Twinkle, twinkle, quasi-star: cosmic lenses could tell us what you are.

Billions of years ago, the universe was a different place, where gorging supermassive black holes cast a glow so brilliant, they could outshine entire galaxies.


No one's ever seen a quasar up close, so artists can only guess at what we'd see. Though we know a brilliant accretion disk feeds the supermassive black hole at its center, astronomers aren't even sure how big the disk would be.

ESO / M. Kornmesser

The era of the so-called quasars is over now — the nearest bona fide example, 3C 273, lies 2 billion light-years away. And the starlike points of light remain mysterious because they’re too small (usually barely the size of our solar system) and too far away to resolve directly with current technology.

Now Andy Lawrence (University of Edinburgh, UK) and his colleagues might have a way to do just that, according to results presented at the recent National Astronomy Meeting of the Royal Astronomical Society. Their observations have uncovered dozens of temporary magnifying glasses that could reveal quasars’ innermost structures — if the results pan out.

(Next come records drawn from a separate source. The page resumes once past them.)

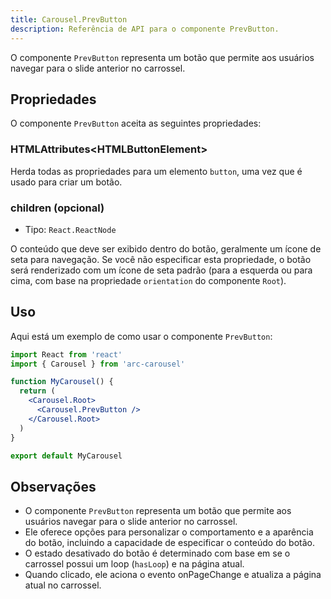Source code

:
 ```yaml
---
title: Carousel.PrevButton
description: Referência de API para o componente PrevButton.
---
```


O componente `PrevButton` representa um botão que permite aos usuários navegar para o slide anterior no carrossel.

## Propriedades

O componente `PrevButton` aceita as seguintes propriedades:

### HTMLAttributes\<HTMLButtonElement\>

Herda todas as propriedades para um elemento `button`, uma vez que é usado para criar um botão.

### children (opcional)

- Tipo: `React.ReactNode`

O conteúdo que deve ser exibido dentro do botão, geralmente um ícone de seta para navegação. Se você não especificar esta propriedade, o botão será renderizado com um ícone de seta padrão (para a esquerda ou para cima, com base na propriedade `orientation` do componente `Root`).

## Uso

Aqui está um exemplo de como usar o componente `PrevButton`:

```jsx
import React from 'react'
import { Carousel } from 'arc-carousel'

function MyCarousel() {
  return (
    <Carousel.Root>
      <Carousel.PrevButton />
    </Carousel.Root>
  )
}

export default MyCarousel
```

## Observações

- O componente `PrevButton` representa um botão que permite aos usuários navegar para o slide anterior no carrossel.
- Ele oferece opções para personalizar o comportamento e a aparência do botão, incluindo a capacidade de especificar o conteúdo do botão.
- O estado desativado do botão é determinado com base em se o carrossel possui um loop (`hasLoop`) e na página atual.
- Quando clicado, ele aciona o evento onPageChange e atualiza a página atual no carrossel.
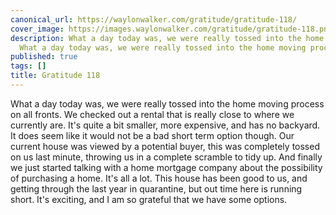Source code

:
 ```yaml
---
canonical_url: https://waylonwalker.com/gratitude/gratitude-118/
cover_image: https://images.waylonwalker.com/gratitude/gratitude-118.png
description: What a day today was, we were really tossed into the home moving process
  What a day today was, we were really tossed into the home moving process
published: true
tags: []
title: Gratitude 118
---
```


What a day today was, we were really tossed into the home moving process on all fronts.  We checked out a rental that is really close to where we currently are.  It's quite a bit smaller, more expensive, and has no backyard.  It does seem like it would not be a bad short term option though.  Our current house was viewed by a potential buyer, this was completely tossed on us last minute, throwing us in a complete scramble to tidy up.  And finally we just started talking with a home mortgage company about the possibility of purchasing a home.  It's all a lot. This house has been good to us, and getting through the last year in quarantine, but out time here is running short.  It's exciting, and I am so grateful that we have some options.
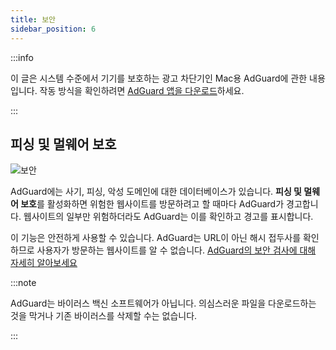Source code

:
 ```yaml
---
title: 보안
sidebar_position: 6
---
```


:::info

이 글은 시스템 수준에서 기기를 보호하는 광고 차단기인 Mac용 AdGuard에 관한 내용입니다. 작동 방식을 확인하려면 [AdGuard 앱을 다운로드](https://agrd.io/download-kb-adblock)하세요.

:::

## 피싱 및 멀웨어 보호

![보안](https://cdn.adtidy.org/content/kb/ad_blocker/mac/security.png)

AdGuard에는 사기, 피싱, 악성 도메인에 대한 데이터베이스가 있습니다. **피싱 및 멀웨어 보호**를 활성화하면 위험한 웹사이트를 방문하려고 할 때마다 AdGuard가 경고합니다. 웹사이트의 일부만 위험하더라도 AdGuard는 이를 확인하고 경고를 표시합니다.

이 기능은 안전하게 사용할 수 있습니다. AdGuard는 URL이 아닌 해시 접두사를 확인하므로 사용자가 방문하는 웹사이트를 알 수 없습니다. [AdGuard의 보안 검사에 대해 자세히 알아보세요](/general/browsing-security)

:::note

AdGuard는 바이러스 백신 소프트웨어가 아닙니다. 의심스러운 파일을 다운로드하는 것을 막거나 기존 바이러스를 삭제할 수는 없습니다.

:::
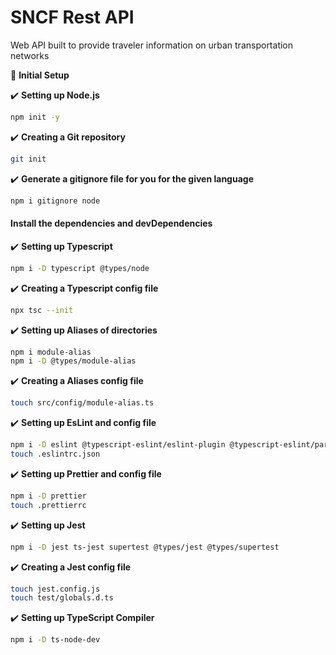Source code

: # SNCF Rest API

Web API built to provide traveler information on urban transportation networks

:open_book: **Initial Setup**

:heavy_check_mark: **Setting up Node.js**

```sh
npm init -y
```

:heavy_check_mark: **Creating a Git repository**

```sh
git init
```

:heavy_check_mark: **Generate a gitignore file for you for the given language**

```sh
npm i gitignore node
```

#### Install the dependencies and devDependencies

:heavy_check_mark: **Setting up Typescript**

```sh
npm i -D typescript @types/node
```

:heavy_check_mark: **Creating a Typescript config file**

```sh
npx tsc --init
```

:heavy_check_mark: **Setting up Aliases of directories**

```sh
npm i module-alias
npm i -D @types/module-alias
```

:heavy_check_mark: **Creating a Aliases config file**

```sh	
touch src/config/module-alias.ts
```

:heavy_check_mark: **Setting up EsLint and config file**

```sh
npm i -D eslint @typescript-eslint/eslint-plugin @typescript-eslint/parser 
touch .eslintrc.json
```

:heavy_check_mark: **Setting up Prettier and config file**

```sh
npm i -D prettier 
touch .prettierrc
```

:heavy_check_mark: **Setting up Jest**

```sh
npm i -D jest ts-jest supertest @types/jest @types/supertest
```

:heavy_check_mark: **Creating a Jest config file**

```sh	
touch jest.config.js
touch test/globals.d.ts
```

:heavy_check_mark: **Setting up TypeScript Compiler**

```sh
npm i -D ts-node-dev
```
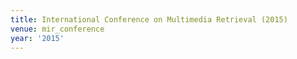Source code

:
 ```yaml
---
title: International Conference on Multimedia Retrieval (2015)
venue: mir_conference
year: '2015'
---
```


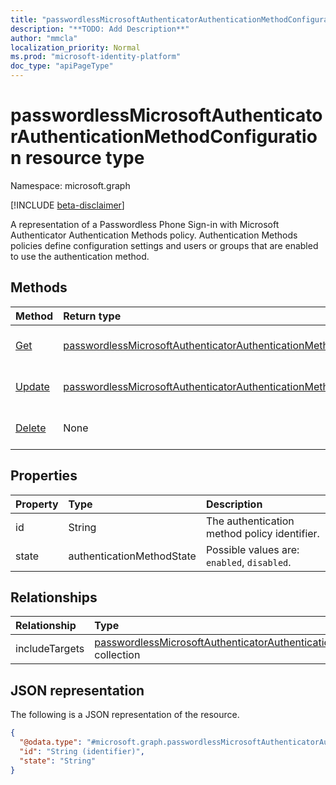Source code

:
 ```yaml
---
title: "passwordlessMicrosoftAuthenticatorAuthenticationMethodConfiguration resource type"
description: "**TODO: Add Description**"
author: "mmcla"
localization_priority: Normal
ms.prod: "microsoft-identity-platform"
doc_type: "apiPageType"
---
```


# passwordlessMicrosoftAuthenticatorAuthenticationMethodConfiguration resource type

Namespace: microsoft.graph

[!INCLUDE [beta-disclaimer](../../includes/beta-disclaimer.md)]

A representation of a Passwordless Phone Sign-in with Microsoft Authenticator Authentication Methods policy. Authentication Methods policies define configuration settings and users or groups that are enabled to use the authentication method.


## Methods
|Method|Return type|Description|
|:---|:---|:---|
|[Get](../api/passwordlessmicrosoftauthenticatorauthenticationmethodconfiguration-get.md)|[passwordlessMicrosoftAuthenticatorAuthenticationMethodConfiguration](../resources/passwordlessmicrosoftauthenticatorauthenticationmethodconfiguration.md)|Read the properties and relationships of a passwordlessMicrosoftAuthenticatorAuthenticationMethodConfiguration object.|
|[Update](../api/passwordlessmicrosoftauthenticatorauthenticationmethodconfiguration-update.md)|[passwordlessMicrosoftAuthenticatorAuthenticationMethodConfiguration](../resources/passwordlessmicrosoftauthenticatorauthenticationmethodconfiguration.md)|Update the properties of a passwordlessMicrosoftAuthenticatorAuthenticationMethodConfiguration object.|
|[Delete](../api/passwordlessmicrosoftauthenticatorauthenticationmethodconfiguration-delete.md)|None|Returns the passwordlessMicrosoftAuthenticatorAuthenticationMethodConfiguration object to its default configuration.|


## Properties
|Property|Type|Description|
|:---|:---|:---|
|id|String|The authentication method policy identifier.|
|state|authenticationMethodState|Possible values are: `enabled`, `disabled`.|

## Relationships
|Relationship|Type|Description|
|:---|:---|:---|
|includeTargets|[passwordlessMicrosoftAuthenticatorAuthenticationMethodTarget](../resources/passwordlessmicrosoftauthenticatorauthenticationmethodtarget.md) collection|**TODO: Add Description**|

## JSON representation
The following is a JSON representation of the resource.
<!-- {
  "blockType": "resource",
  "keyProperty": "id",
  "@odata.type": "microsoft.graph.passwordlessMicrosoftAuthenticatorAuthenticationMethodConfiguration",
  "baseType": "microsoft.graph.authenticationMethodConfiguration",
  "openType": false
}
-->
``` json
{
  "@odata.type": "#microsoft.graph.passwordlessMicrosoftAuthenticatorAuthenticationMethodConfiguration",
  "id": "String (identifier)",
  "state": "String"
}
```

The team is one of many that use the Pan-STARRS1 (PS1) telescope on Mount Haleakala, Hawaii, which surveys three-quarters of the sky roughly every two months in a project called the 3π survey. The 1.8-meter telescope is the first of four planned for the Panoramic Survey Telescope and Rapid Response System (Pan-STARRS), a robotic system designed to detect transient objects in the night sky. Pan-STARRS isn’t fully online yet — eventually the system will survey the sky with a weekly rather than monthly cadence — but among its transient detections is the recent Comet PanSTARRS.

Pan-STARRS1 Telescope

The Pan-STARRS1 telescope is the first of four planned for the Panoramic Survey Telescope & Rapid Response System, and is already producing a steady stream of transients, including Comet PanSTARRS, for researchers to look at.


Lawrence and his colleagues have been trawling through the immense amount of incoming data to search for flares near the centers of inactive galaxies. The comparison galaxies came from the Sloan Digital Sky Survey database, which holds images taken roughly a decade ago. The flares had to be at least 1.5 magnitudes brighter than the galaxy to make it into the team’s collection. Lawrence followed up PS1 detections with weekly observations on the Liverpool Telescope, as well as spectra from the William Herschel Telescope.

Lawrence’s team was on the lookout for star-shredding black holes, and out of 41 flares they found some good candidates; they also found some faraway supernovae. But 33 of the transients they selected were something else entirely: quasars. The mystery is, these quasars don’t seem to reside in the SDSS-imaged galaxies, even though the positions on the sky are nearly identical. The galaxies lie between 1 billion and 5 billion light-years away, but the quasars lie even further away, up to 10 billion light-years.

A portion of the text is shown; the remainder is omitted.